-------- DATA RECORDS --------

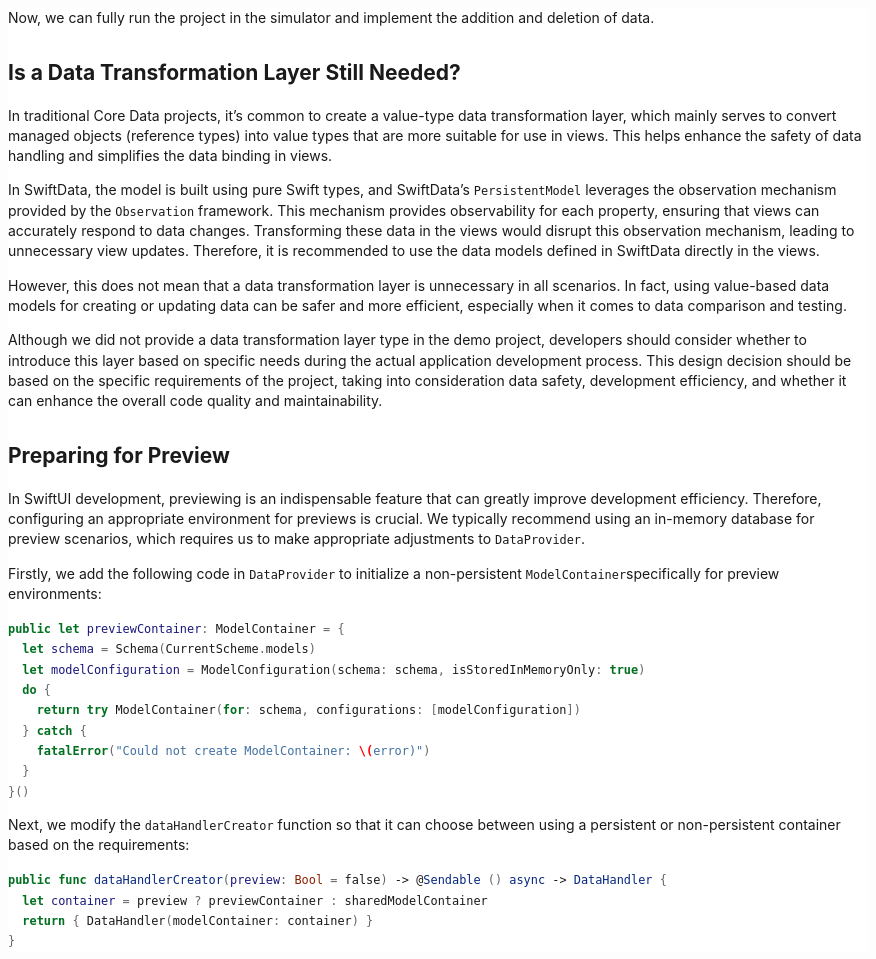 Now, we can fully run the project in the simulator and implement the addition and deletion of data.

## Is a Data Transformation Layer Still Needed?

In traditional Core Data projects, it’s common to create a value-type data transformation layer, which mainly serves to convert managed objects (reference types) into value types that are more suitable for use in views. This helps enhance the safety of data handling and simplifies the data binding in views.

In SwiftData, the model is built using pure Swift types, and SwiftData’s `PersistentModel` leverages the observation mechanism provided by the `Observation` framework. This mechanism provides observability for each property, ensuring that views can accurately respond to data changes. Transforming these data in the views would disrupt this observation mechanism, leading to unnecessary view updates. Therefore, it is recommended to use the data models defined in SwiftData directly in the views.

However, this does not mean that a data transformation layer is unnecessary in all scenarios. In fact, using value-based data models for creating or updating data can be safer and more efficient, especially when it comes to data comparison and testing.

Although we did not provide a data transformation layer type in the demo project, developers should consider whether to introduce this layer based on specific needs during the actual application development process. This design decision should be based on the specific requirements of the project, taking into consideration data safety, development efficiency, and whether it can enhance the overall code quality and maintainability.

## Preparing for Preview

In SwiftUI development, previewing is an indispensable feature that can greatly improve development efficiency. Therefore, configuring an appropriate environment for previews is crucial. We typically recommend using an in-memory database for preview scenarios, which requires us to make appropriate adjustments to `DataProvider`.

Firstly, we add the following code in `DataProvider` to initialize a non-persistent `ModelContainer`specifically for preview environments:

```swift
public let previewContainer: ModelContainer = {
  let schema = Schema(CurrentScheme.models)
  let modelConfiguration = ModelConfiguration(schema: schema, isStoredInMemoryOnly: true)
  do {
    return try ModelContainer(for: schema, configurations: [modelConfiguration])
  } catch {
    fatalError("Could not create ModelContainer: \(error)")
  }
}()
```

Next, we modify the `dataHandlerCreator` function so that it can choose between using a persistent or non-persistent container based on the requirements:

```swift
public func dataHandlerCreator(preview: Bool = false) -> @Sendable () async -> DataHandler {
  let container = preview ? previewContainer : sharedModelContainer
  return { DataHandler(modelContainer: container) }
}
```

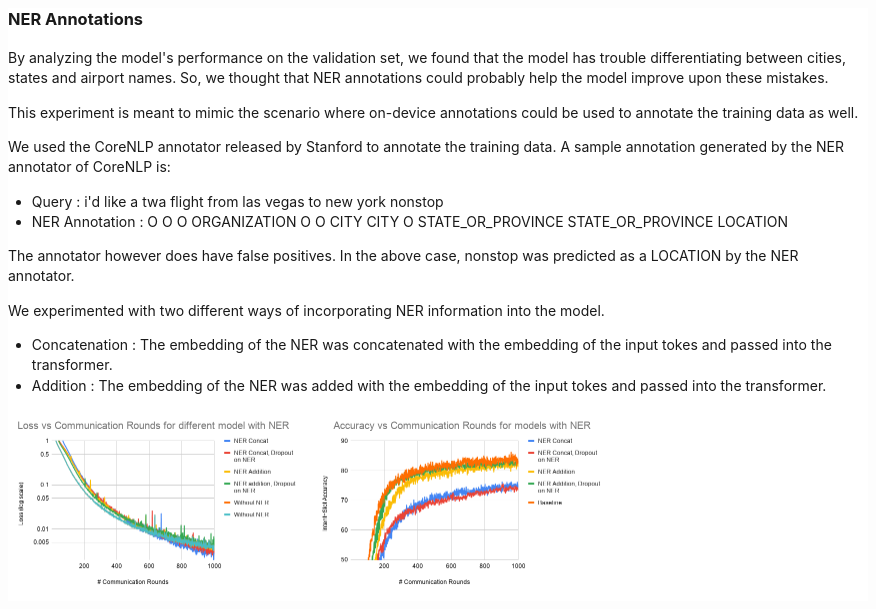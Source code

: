 ### NER Annotations

By analyzing the model's performance on the validation set, we found that the model has trouble differentiating between cities, states and airport names. So, we thought that NER annotations could probably help the model improve upon these mistakes.

This experiment is meant to mimic the scenario where on-device annotations could be used to annotate the training data as well.

We used the CoreNLP annotator released by Stanford to annotate the training data. A sample annotation generated by the NER annotator of CoreNLP is:

- Query : i'd like a twa flight from las vegas to new york nonstop
- NER Annotation : O O O ORGANIZATION O O CITY CITY O STATE_OR_PROVINCE STATE_OR_PROVINCE LOCATION

The annotator however does have false positives. In the above case, nonstop was predicted as a LOCATION by the NER annotator.

We experimented with two different ways of incorporating NER information into the model.
- Concatenation : The embedding of the NER was concatenated with the embedding of the input tokes and passed into the transformer.
- Addition : The embedding of the NER was added with the embedding of the input tokes and passed into the transformer.

<img src="./images/NER_loss.png " width="300"/>  <img src="./images/NER_acc.png" width="300"/> 
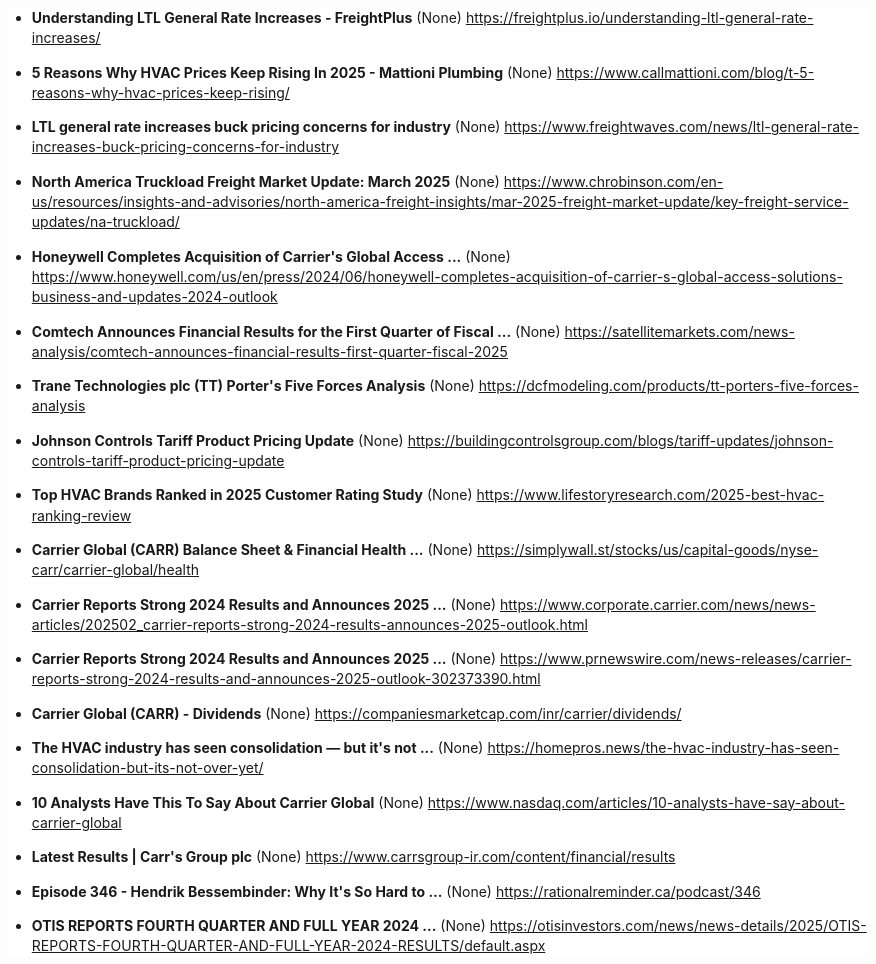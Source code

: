 - **Understanding LTL General Rate Increases - FreightPlus** (None)
  https://freightplus.io/understanding-ltl-general-rate-increases/

- **5 Reasons Why HVAC Prices Keep Rising In 2025 - Mattioni Plumbing** (None)
  https://www.callmattioni.com/blog/t-5-reasons-why-hvac-prices-keep-rising/

- **LTL general rate increases buck pricing concerns for industry** (None)
  https://www.freightwaves.com/news/ltl-general-rate-increases-buck-pricing-concerns-for-industry

- **North America Truckload Freight Market Update: March 2025** (None)
  https://www.chrobinson.com/en-us/resources/insights-and-advisories/north-america-freight-insights/mar-2025-freight-market-update/key-freight-service-updates/na-truckload/

- **Honeywell Completes Acquisition of Carrier's Global Access ...** (None)
  https://www.honeywell.com/us/en/press/2024/06/honeywell-completes-acquisition-of-carrier-s-global-access-solutions-business-and-updates-2024-outlook

- **Comtech Announces Financial Results for the First Quarter of Fiscal ...** (None)
  https://satellitemarkets.com/news-analysis/comtech-announces-financial-results-first-quarter-fiscal-2025

- **Trane Technologies plc (TT) Porter's Five Forces Analysis** (None)
  https://dcfmodeling.com/products/tt-porters-five-forces-analysis

- **Johnson Controls Tariff Product Pricing Update** (None)
  https://buildingcontrolsgroup.com/blogs/tariff-updates/johnson-controls-tariff-product-pricing-update

- **Top HVAC Brands Ranked in 2025 Customer Rating Study** (None)
  https://www.lifestoryresearch.com/2025-best-hvac-ranking-review

- **Carrier Global (CARR) Balance Sheet & Financial Health ...** (None)
  https://simplywall.st/stocks/us/capital-goods/nyse-carr/carrier-global/health

- **Carrier Reports Strong 2024 Results and Announces 2025 ...** (None)
  https://www.corporate.carrier.com/news/news-articles/202502_carrier-reports-strong-2024-results-announces-2025-outlook.html

- **Carrier Reports Strong 2024 Results and Announces 2025 ...** (None)
  https://www.prnewswire.com/news-releases/carrier-reports-strong-2024-results-and-announces-2025-outlook-302373390.html

- **Carrier Global (CARR) - Dividends** (None)
  https://companiesmarketcap.com/inr/carrier/dividends/

- **The HVAC industry has seen consolidation — but it's not ...** (None)
  https://homepros.news/the-hvac-industry-has-seen-consolidation-but-its-not-over-yet/

- **10 Analysts Have This To Say About Carrier Global** (None)
  https://www.nasdaq.com/articles/10-analysts-have-say-about-carrier-global

- **Latest Results | Carr's Group plc** (None)
  https://www.carrsgroup-ir.com/content/financial/results

- **Episode 346 - Hendrik Bessembinder: Why It's So Hard to ...** (None)
  https://rationalreminder.ca/podcast/346

- **OTIS REPORTS FOURTH QUARTER AND FULL YEAR 2024 ...** (None)
  https://otisinvestors.com/news/news-details/2025/OTIS-REPORTS-FOURTH-QUARTER-AND-FULL-YEAR-2024-RESULTS/default.aspx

--------

**TASK STATEMENT:** Show, from the entries above, every line that includes the string "modelConfiguration".

**COMPLETED TASK:**
  let modelConfiguration = ModelConfiguration(schema: schema, isStoredInMemoryOnly: true)
    return try ModelContainer(for: schema, configurations: [modelConfiguration])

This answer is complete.